The National People's Congress, which will start its annual session tomorrow, is likely to announce the same number this year whereas UBS maintains its baseline forecast of 4.6 percent given the expected modest macroeconomic policy support, the ongoing property downturn, and the fading post-Covid-19 recovery base effect, Wang Tao from the Swiss investment bank wrote in a recent note.
The NPC could anticipate a fiscal deficit of around 3 percent of the GDP for this year, Wang said, adding that the government is forecast to issue another CNY1 trillion (USD138.9 billion) of central government bonds or another form of long-term financing to support public investment.

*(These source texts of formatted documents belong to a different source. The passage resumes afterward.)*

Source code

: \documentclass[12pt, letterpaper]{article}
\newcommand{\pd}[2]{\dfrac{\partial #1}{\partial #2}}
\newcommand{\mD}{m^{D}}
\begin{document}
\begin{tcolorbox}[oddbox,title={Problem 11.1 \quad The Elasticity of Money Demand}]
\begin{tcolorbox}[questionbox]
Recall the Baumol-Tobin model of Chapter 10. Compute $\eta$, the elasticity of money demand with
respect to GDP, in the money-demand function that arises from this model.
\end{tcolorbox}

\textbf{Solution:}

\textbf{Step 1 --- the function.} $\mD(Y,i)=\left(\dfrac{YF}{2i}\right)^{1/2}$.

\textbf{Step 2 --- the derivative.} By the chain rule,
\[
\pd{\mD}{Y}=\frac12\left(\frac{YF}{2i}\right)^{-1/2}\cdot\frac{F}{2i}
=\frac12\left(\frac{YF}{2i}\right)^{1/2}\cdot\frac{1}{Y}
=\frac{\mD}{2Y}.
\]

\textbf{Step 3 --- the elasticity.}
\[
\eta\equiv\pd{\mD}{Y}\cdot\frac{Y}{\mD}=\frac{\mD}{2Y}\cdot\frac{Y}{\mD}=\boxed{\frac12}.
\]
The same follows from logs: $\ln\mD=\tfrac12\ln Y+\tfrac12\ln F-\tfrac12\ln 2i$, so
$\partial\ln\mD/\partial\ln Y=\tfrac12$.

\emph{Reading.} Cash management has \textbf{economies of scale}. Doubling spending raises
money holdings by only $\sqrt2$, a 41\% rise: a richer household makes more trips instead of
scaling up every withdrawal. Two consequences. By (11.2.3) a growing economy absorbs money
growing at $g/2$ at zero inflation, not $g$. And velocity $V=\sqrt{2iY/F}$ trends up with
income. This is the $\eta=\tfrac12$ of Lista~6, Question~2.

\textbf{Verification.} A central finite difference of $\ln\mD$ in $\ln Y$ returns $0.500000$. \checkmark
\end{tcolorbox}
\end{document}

UBS predicts the NPC to allow local governments to issue new special refinancing bonds to swap qualified debts of local government financing vehicles and to pay off arrears. The national legislature is also forecast to encourage banks to help local governments restructure their off-balance sheet debts.
Although there has been some progress, the country lacks a long-term solution to these heavily indebted financing platforms, hindering local governments' ability to leverage infrastructure investment and spur economic growth in the short term.
UBS anticipates the NPC to maintain a supportive stance in its monetary and credit policy, refraining from extensive monetary easing. The central bank may further lower policy rates by 10 to 20 basis points this year and cut the reserve requirement ratio by 25 basis points. Credit growth is projected to remain steady at around 9.5 percent.
The international financial behemoth expects China's infrastructure investment to slow only slightly despite more explicit fiscal support. However, exports should increase due to the upswing of the global technology cycle.